5. Il résulte de tout ce qui précède, sans qu'il soit besoin d'examiner les autres moyens de la requête, que Mme B... est fondée à soutenir que c'est à tort que, par le jugement attaqué, le Tribunal administratif de Montreuil a rejeté sa demande tendant à l'annulation de l'arrêté attaqué du préfet de la Seine-Saint-Denis.
Sur les conclusions à fin d'injonction :
6. Le motif d'annulation retenu implique, pour l'exécution du présent arrêt, que le préfet compétent délivre un titre de séjour à Mme B.... Il y a donc lieu d'enjoindre au préfet de la Seine-Saint-Denis de délivrer un titre de séjour portant la mention " vie privée et familiale " à Mme B... dans un délai de trois mois suivant la notification du présent arrêt.
Sur les frais de l'instance :
7. Il y a lieu de mettre à la charge de l'Etat une somme de 1 200 euros à verser à Mme B... en application de l'article L. 761-1 du code de justice administrative.
D É C I D E :
Article 1er : Le jugement n° 2203391/6 du Tribunal administratif de Montreuil du 10 mai 2023 et l'arrêté du 28 janvier 2022 du préfet de la Seine-Saint-Denis sont annulés.
Article 2 : Il est enjoint au préfet de la Seine-Saint-Denis de délivrer un titre de séjour portant la mention " vie privée et familiale " à Mme B... dans un délai de trois mois suivant la notification du présent arrêt.
Article 3 : L'Etat versera à Mme B... une somme de 1 200 euros en application de l'article L. 761-1 du code de justice administrative.
Article 4 : Le présent arrêt sera notifié à Mme A... B..., au ministre de l'intérieur et des outre-mer, au préfet de la Seine-Saint-Denis et au directeur général de l'Office français de l'immigration et de l'intégration.

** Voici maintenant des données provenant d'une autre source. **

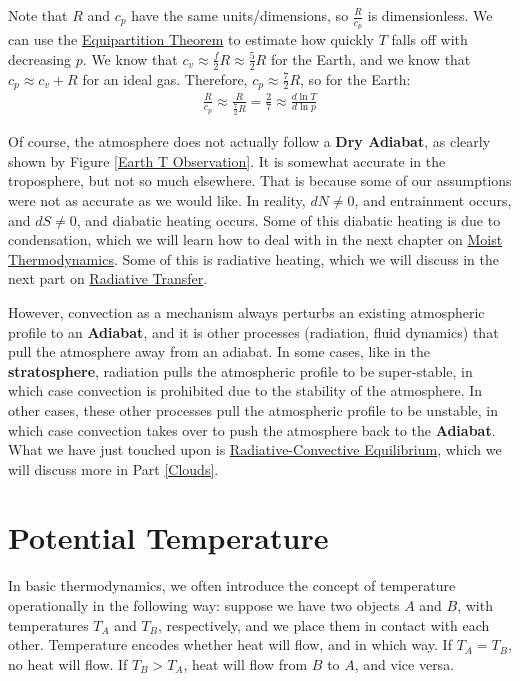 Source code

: Note that $R$ and $c_p$ have the same units/dimensions, so $\frac{R}{c_p}$ is dimensionless. We can use the \hyperref[Equipartition]{Equipartition Theorem} to estimate how quickly $T$ falls off with decreasing $p$. We know that $c_v\approx \frac{f}{2}R\approx\frac{5}{2}R$ for the Earth, and we know that $c_p\approx c_v+R$ for an ideal gas. Therefore, $c_p\approx \frac{7}{2}R$, so for the Earth:
\begin{align*}
    \frac{R}{c_p}\approx\frac{R}{\frac{7}{2}R}=\frac{2}{7}\approx\frac{d \ln T}{d \ln p}
\end{align*}

Of course, the atmosphere does not actually follow a \textbf{Dry Adiabat}, as clearly shown by Figure \ref{Earth T Observation}. It is somewhat accurate in the troposphere, but not so much elsewhere. That is because some of our assumptions were not as accurate as we would like. In reality, $dN\neq0$, and entrainment occurs, and $dS\neq0$, and diabatic heating occurs. Some of this diabatic heating is due to condensation, which we will learn how to deal with in the next chapter on \hyperref[Moist Thermodynamics]{Moist Thermodynamics}. Some of this is radiative heating, which we will discuss in the next part on \hyperref[Radiative Transfer]{Radiative Transfer}.

However, convection as a mechanism always perturbs an existing atmospheric profile to an \textbf{Adiabat}, and it is other processes (radiation, fluid dynamics) that pull the atmosphere away from an adiabat. In some cases, like in the \textbf{stratosphere}, radiation pulls the atmospheric profile to be super-stable, in which case convection is prohibited due to the stability of the atmosphere. In other cases, these other processes pull the atmospheric profile to be unstable, in which case convection takes over to push the atmosphere back to the \textbf{Adiabat}. What we have just touched upon is \hyperref[Radiative-Convective Equilibrium]{Radiative-Convective Equilibrium}, which we will discuss more in Part \ref{Clouds}.

\section{Potential Temperature}

In basic thermodynamics, we often introduce the concept of temperature operationally in the following way: suppose we have two objects $A$ and $B$, with temperatures $T_A$ and $T_B$, respectively, and we place them in contact with each other. Temperature encodes whether heat will flow, and in which way. If $T_A=T_B$, no heat will flow. If $T_B>T_A$, heat will flow from $B$ to $A$, and vice versa.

Délibéré après l'audience du 26 mars 2024, à laquelle siégeaient :
- M. Auvray, président de chambre,
- Mme Hamon, présidente-assesseure,
-M. Desvigne-Repusseau, premier conseiller.
Rendu public par mise à disposition au greffe le 11 avril 2024.
La rapporteure,
P. HAMON
Le président,
B. AUVRAY
La greffière
C. BUOT
La République mande et ordonne au ministre de l'intérieur et des outre-mer en ce qui le concerne, ou à tous commissaires de justice à ce requis en ce qui concerne les voies de droit commun contre les parties privées, de pourvoir à l'exécution de la présente décision.